EXERCISE DESCRIPTION |
Only one span of the listing below is wanted: the lines from the one with "Specjalnymi gośćmi zlotu" through the one with "Niewątpliwie na wspomnienie", reproduced exactly, both ends kept.
=== Section Start ===
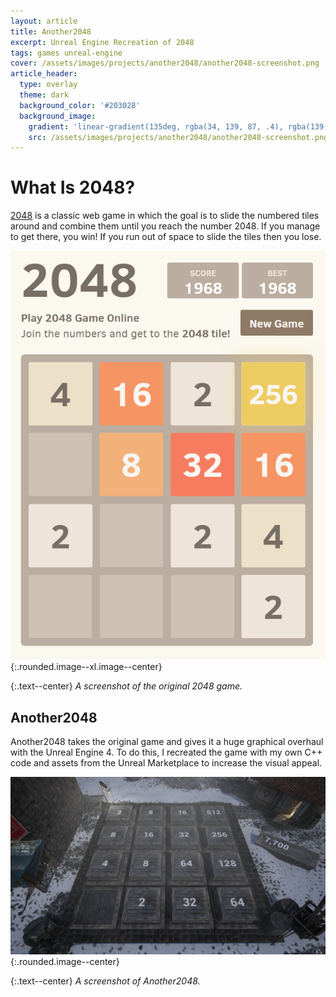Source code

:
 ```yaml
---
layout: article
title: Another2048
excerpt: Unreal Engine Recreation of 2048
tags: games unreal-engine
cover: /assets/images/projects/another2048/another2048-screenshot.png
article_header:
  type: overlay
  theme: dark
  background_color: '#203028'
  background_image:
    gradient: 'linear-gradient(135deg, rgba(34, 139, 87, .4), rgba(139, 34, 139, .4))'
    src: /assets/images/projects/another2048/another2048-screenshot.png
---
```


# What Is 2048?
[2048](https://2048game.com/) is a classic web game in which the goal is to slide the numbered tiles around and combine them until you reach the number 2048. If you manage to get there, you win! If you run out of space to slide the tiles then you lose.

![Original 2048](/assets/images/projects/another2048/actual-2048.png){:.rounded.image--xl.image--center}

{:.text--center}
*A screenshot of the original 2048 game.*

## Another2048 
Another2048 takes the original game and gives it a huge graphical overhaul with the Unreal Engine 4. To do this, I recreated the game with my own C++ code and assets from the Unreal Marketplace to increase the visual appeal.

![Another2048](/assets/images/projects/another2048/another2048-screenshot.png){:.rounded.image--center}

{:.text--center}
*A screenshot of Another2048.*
=== Section End ===
=== Section Start ===
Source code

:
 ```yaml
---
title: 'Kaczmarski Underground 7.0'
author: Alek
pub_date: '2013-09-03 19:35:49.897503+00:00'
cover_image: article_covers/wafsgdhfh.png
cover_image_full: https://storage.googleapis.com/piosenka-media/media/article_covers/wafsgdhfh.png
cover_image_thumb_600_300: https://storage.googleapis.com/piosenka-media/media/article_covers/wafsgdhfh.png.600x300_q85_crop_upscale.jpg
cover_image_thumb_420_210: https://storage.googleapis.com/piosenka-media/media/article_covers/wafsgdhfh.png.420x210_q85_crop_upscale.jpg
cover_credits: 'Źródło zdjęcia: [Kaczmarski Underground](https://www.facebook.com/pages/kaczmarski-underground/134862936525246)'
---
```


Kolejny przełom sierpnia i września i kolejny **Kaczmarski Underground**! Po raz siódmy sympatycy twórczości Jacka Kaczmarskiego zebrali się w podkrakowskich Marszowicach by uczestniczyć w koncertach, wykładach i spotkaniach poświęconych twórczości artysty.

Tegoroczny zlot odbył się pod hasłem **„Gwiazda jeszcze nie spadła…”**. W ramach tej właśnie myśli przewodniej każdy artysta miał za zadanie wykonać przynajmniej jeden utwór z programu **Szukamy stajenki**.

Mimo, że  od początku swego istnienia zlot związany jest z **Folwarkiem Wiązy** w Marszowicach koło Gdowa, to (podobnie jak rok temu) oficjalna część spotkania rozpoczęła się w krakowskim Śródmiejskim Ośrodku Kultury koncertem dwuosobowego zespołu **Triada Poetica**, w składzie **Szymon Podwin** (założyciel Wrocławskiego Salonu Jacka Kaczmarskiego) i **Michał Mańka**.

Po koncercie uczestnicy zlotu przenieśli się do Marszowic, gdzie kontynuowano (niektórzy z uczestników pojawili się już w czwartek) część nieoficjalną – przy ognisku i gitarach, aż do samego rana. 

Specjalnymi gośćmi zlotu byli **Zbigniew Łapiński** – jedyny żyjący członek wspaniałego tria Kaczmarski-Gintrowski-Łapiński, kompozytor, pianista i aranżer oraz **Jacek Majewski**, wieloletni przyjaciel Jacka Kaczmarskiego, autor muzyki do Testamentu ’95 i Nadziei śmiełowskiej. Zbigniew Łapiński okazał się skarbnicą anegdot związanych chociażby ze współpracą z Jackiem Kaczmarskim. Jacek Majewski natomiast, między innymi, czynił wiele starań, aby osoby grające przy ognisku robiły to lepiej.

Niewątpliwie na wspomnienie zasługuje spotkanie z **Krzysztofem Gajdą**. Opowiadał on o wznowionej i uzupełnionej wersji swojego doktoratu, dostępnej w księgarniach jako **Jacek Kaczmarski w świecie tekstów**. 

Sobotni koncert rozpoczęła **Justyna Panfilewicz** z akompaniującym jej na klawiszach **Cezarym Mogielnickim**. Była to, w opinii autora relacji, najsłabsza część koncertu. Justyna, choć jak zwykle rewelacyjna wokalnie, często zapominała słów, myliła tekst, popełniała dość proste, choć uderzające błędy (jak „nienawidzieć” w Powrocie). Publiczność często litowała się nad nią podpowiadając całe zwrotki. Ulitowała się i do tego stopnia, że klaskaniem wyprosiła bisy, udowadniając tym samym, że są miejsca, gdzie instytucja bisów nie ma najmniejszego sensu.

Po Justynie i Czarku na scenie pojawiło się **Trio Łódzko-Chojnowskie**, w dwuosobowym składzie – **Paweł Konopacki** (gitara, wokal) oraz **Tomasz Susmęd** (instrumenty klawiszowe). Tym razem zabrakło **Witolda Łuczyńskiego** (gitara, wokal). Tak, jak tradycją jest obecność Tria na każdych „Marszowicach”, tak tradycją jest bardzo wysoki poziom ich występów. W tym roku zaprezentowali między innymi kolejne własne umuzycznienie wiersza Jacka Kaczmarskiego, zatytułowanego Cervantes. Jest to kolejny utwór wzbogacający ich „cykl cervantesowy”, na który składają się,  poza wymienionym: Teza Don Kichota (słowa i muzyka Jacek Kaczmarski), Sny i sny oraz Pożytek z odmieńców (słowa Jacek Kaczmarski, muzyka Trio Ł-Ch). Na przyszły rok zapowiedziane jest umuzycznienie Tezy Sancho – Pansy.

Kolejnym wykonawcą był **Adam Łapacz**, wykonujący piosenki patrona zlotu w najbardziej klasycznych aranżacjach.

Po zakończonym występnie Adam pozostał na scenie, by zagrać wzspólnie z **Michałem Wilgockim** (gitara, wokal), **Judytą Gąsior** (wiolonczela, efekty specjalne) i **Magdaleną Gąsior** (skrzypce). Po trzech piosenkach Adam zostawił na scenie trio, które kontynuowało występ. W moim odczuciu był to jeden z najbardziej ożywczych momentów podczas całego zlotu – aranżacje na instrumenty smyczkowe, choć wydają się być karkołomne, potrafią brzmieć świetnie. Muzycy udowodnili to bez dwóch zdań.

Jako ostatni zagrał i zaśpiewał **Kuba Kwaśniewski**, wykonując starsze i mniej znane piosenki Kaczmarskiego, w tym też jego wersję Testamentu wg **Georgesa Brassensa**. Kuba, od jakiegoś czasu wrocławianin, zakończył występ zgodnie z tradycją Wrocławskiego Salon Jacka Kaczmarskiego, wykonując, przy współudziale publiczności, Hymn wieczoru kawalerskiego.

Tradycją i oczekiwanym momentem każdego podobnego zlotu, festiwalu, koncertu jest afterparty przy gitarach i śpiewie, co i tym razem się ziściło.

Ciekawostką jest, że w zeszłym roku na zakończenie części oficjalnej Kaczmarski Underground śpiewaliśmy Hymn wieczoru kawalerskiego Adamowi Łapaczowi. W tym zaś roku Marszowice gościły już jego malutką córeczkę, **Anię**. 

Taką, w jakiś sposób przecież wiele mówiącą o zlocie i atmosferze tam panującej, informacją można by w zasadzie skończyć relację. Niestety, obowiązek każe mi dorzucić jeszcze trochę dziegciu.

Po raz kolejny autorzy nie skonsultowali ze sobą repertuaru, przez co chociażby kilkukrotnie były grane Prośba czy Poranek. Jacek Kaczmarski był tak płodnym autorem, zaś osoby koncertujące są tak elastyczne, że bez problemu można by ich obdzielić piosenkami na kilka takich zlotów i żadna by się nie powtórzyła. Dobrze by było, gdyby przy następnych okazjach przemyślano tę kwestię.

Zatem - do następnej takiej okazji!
=== Section End ===
ANSWER TO THIS PROBLEM |
Specjalnymi gośćmi zlotu byli **Zbigniew Łapiński** – jedyny żyjący członek wspaniałego tria Kaczmarski-Gintrowski-Łapiński, kompozytor, pianista i aranżer oraz **Jacek Majewski**, wieloletni przyjaciel Jacka Kaczmarskiego, autor muzyki do Testamentu ’95 i Nadziei śmiełowskiej. Zbigniew Łapiński okazał się skarbnicą anegdot związanych chociażby ze współpracą z Jackiem Kaczmarskim. Jacek Majewski natomiast, między innymi, czynił wiele starań, aby osoby grające przy ognisku robiły to lepiej.

Niewątpliwie na wspomnienie zasługuje spotkanie z **Krzysztofem Gajdą**. Opowiadał on o wznowionej i uzupełnionej wersji swojego doktoratu, dostępnej w księgarniach jako **Jacek Kaczmarski w świecie tekstów**. 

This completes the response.